### Task to carry out
All entries are to be given again verbatim.

### Record set
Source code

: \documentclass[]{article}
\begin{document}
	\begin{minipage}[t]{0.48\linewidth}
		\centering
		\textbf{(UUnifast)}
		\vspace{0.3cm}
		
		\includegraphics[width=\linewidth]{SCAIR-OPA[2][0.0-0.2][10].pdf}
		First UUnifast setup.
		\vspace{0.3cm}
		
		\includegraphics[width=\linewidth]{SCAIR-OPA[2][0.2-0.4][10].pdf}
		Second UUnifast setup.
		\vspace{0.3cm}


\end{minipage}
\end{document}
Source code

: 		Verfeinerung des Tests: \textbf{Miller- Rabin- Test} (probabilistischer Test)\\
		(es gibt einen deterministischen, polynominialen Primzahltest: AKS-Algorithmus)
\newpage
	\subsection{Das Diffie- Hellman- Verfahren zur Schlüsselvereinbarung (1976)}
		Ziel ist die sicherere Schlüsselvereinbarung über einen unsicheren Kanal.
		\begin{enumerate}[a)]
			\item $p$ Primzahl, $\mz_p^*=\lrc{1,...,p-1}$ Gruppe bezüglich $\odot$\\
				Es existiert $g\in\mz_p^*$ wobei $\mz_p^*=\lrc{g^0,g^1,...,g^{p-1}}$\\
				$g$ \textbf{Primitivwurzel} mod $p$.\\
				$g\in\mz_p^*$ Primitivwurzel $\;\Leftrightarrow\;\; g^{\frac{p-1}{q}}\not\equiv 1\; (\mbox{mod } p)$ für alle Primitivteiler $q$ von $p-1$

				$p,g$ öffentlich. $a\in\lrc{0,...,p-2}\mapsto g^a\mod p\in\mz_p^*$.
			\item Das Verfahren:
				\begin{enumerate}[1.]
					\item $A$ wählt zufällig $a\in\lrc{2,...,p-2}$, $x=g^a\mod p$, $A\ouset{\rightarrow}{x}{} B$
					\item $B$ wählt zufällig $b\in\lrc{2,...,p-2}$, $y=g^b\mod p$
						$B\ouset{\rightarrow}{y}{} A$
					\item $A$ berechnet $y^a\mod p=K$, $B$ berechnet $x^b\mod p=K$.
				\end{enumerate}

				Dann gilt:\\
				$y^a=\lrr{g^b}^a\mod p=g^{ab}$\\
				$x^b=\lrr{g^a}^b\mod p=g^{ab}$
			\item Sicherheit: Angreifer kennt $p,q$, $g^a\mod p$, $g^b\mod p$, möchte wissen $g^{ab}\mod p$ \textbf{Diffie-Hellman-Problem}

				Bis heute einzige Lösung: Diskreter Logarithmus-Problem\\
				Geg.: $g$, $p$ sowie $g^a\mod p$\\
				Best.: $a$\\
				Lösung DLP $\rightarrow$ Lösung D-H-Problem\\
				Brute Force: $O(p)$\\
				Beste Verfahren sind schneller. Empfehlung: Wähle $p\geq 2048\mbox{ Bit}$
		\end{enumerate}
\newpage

### Solution to this exercise
Source code

: \documentclass[]{article}
\begin{document}
	\begin{minipage}[t]{0.48\linewidth}
		\centering
		\textbf{(UUnifast)}
		\vspace{0.3cm}
		
		\includegraphics[width=\linewidth]{SCAIR-OPA[2][0.0-0.2][10].pdf}
		First UUnifast setup.
		\vspace{0.3cm}
		
		\includegraphics[width=\linewidth]{SCAIR-OPA[2][0.2-0.4][10].pdf}
		Second UUnifast setup.
		\vspace{0.3cm}


\end{minipage}
\end{document}
Source code

: 		Verfeinerung des Tests: \textbf{Miller- Rabin- Test} (probabilistischer Test)\\
		(es gibt einen deterministischen, polynominialen Primzahltest: AKS-Algorithmus)
\newpage
	\subsection{Das Diffie- Hellman- Verfahren zur Schlüsselvereinbarung (1976)}
		Ziel ist die sicherere Schlüsselvereinbarung über einen unsicheren Kanal.
		\begin{enumerate}[a)]
			\item $p$ Primzahl, $\mz_p^*=\lrc{1,...,p-1}$ Gruppe bezüglich $\odot$\\
				Es existiert $g\in\mz_p^*$ wobei $\mz_p^*=\lrc{g^0,g^1,...,g^{p-1}}$\\
				$g$ \textbf{Primitivwurzel} mod $p$.\\
				$g\in\mz_p^*$ Primitivwurzel $\;\Leftrightarrow\;\; g^{\frac{p-1}{q}}\not\equiv 1\; (\mbox{mod } p)$ für alle Primitivteiler $q$ von $p-1$

				$p,g$ öffentlich. $a\in\lrc{0,...,p-2}\mapsto g^a\mod p\in\mz_p^*$.
			\item Das Verfahren:
				\begin{enumerate}[1.]
					\item $A$ wählt zufällig $a\in\lrc{2,...,p-2}$, $x=g^a\mod p$, $A\ouset{\rightarrow}{x}{} B$
					\item $B$ wählt zufällig $b\in\lrc{2,...,p-2}$, $y=g^b\mod p$
						$B\ouset{\rightarrow}{y}{} A$
					\item $A$ berechnet $y^a\mod p=K$, $B$ berechnet $x^b\mod p=K$.
				\end{enumerate}

				Dann gilt:\\
				$y^a=\lrr{g^b}^a\mod p=g^{ab}$\\
				$x^b=\lrr{g^a}^b\mod p=g^{ab}$
			\item Sicherheit: Angreifer kennt $p,q$, $g^a\mod p$, $g^b\mod p$, möchte wissen $g^{ab}\mod p$ \textbf{Diffie-Hellman-Problem}

				Bis heute einzige Lösung: Diskreter Logarithmus-Problem\\
				Geg.: $g$, $p$ sowie $g^a\mod p$\\
				Best.: $a$\\
				Lösung DLP $\rightarrow$ Lösung D-H-Problem\\
				Brute Force: $O(p)$\\
				Beste Verfahren sind schneller. Empfehlung: Wähle $p\geq 2048\mbox{ Bit}$
		\end{enumerate}
\newpage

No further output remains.